REQUIRED WORK:
Reproduce the data below word for word, setting aside any picture it holds.

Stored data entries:

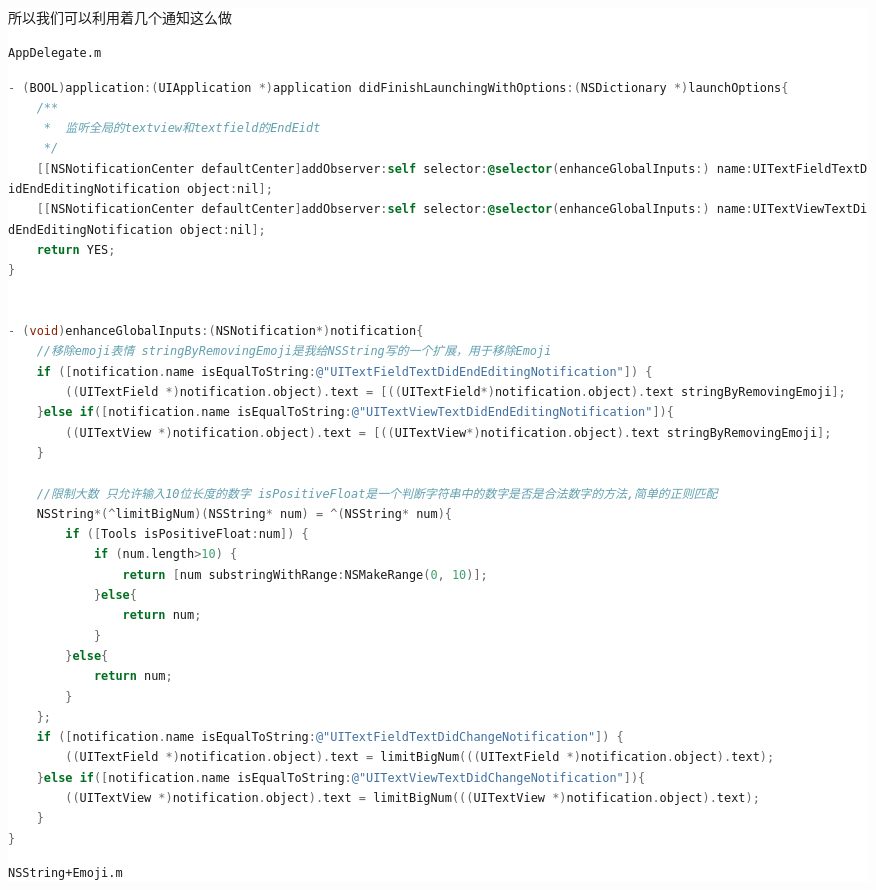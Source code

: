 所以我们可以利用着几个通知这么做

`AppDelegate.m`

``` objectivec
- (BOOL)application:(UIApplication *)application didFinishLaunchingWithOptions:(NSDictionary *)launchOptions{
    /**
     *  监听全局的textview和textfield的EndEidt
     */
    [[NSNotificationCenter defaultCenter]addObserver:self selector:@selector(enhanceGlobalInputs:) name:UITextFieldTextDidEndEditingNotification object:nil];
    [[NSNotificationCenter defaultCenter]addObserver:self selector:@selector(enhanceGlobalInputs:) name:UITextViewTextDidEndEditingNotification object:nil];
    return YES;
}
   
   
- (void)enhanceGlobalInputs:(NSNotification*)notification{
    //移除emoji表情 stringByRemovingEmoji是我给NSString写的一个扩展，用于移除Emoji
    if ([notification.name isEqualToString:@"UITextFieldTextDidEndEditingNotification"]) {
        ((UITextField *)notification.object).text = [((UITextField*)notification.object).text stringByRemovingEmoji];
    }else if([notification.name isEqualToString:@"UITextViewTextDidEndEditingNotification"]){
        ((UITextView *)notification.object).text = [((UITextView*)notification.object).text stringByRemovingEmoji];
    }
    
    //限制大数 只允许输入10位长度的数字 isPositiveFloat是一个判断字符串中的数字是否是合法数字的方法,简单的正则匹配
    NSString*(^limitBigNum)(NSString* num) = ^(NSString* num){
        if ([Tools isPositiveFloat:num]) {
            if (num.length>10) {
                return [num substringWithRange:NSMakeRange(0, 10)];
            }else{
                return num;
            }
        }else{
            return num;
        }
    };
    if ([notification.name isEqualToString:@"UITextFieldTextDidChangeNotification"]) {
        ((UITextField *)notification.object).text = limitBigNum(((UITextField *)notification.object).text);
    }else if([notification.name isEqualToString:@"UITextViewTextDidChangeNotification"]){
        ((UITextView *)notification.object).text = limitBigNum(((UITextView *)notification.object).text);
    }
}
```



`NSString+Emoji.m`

WRITTEN RESPONSE:
Source code

: 所以我们可以利用着几个通知这么做

`AppDelegate.m`

``` objectivec
- (BOOL)application:(UIApplication *)application didFinishLaunchingWithOptions:(NSDictionary *)launchOptions{
    /**
     *  监听全局的textview和textfield的EndEidt
     */
    [[NSNotificationCenter defaultCenter]addObserver:self selector:@selector(enhanceGlobalInputs:) name:UITextFieldTextDidEndEditingNotification object:nil];
    [[NSNotificationCenter defaultCenter]addObserver:self selector:@selector(enhanceGlobalInputs:) name:UITextViewTextDidEndEditingNotification object:nil];
    return YES;
}
   
   
- (void)enhanceGlobalInputs:(NSNotification*)notification{
    //移除emoji表情 stringByRemovingEmoji是我给NSString写的一个扩展，用于移除Emoji
    if ([notification.name isEqualToString:@"UITextFieldTextDidEndEditingNotification"]) {
        ((UITextField *)notification.object).text = [((UITextField*)notification.object).text stringByRemovingEmoji];
    }else if([notification.name isEqualToString:@"UITextViewTextDidEndEditingNotification"]){
        ((UITextView *)notification.object).text = [((UITextView*)notification.object).text stringByRemovingEmoji];
    }
    
    //限制大数 只允许输入10位长度的数字 isPositiveFloat是一个判断字符串中的数字是否是合法数字的方法,简单的正则匹配
    NSString*(^limitBigNum)(NSString* num) = ^(NSString* num){
        if ([Tools isPositiveFloat:num]) {
            if (num.length>10) {
                return [num substringWithRange:NSMakeRange(0, 10)];
            }else{
                return num;
            }
        }else{
            return num;
        }
    };
    if ([notification.name isEqualToString:@"UITextFieldTextDidChangeNotification"]) {
        ((UITextField *)notification.object).text = limitBigNum(((UITextField *)notification.object).text);
    }else if([notification.name isEqualToString:@"UITextViewTextDidChangeNotification"]){
        ((UITextView *)notification.object).text = limitBigNum(((UITextView *)notification.object).text);
    }
}
```



`NSString+Emoji.m`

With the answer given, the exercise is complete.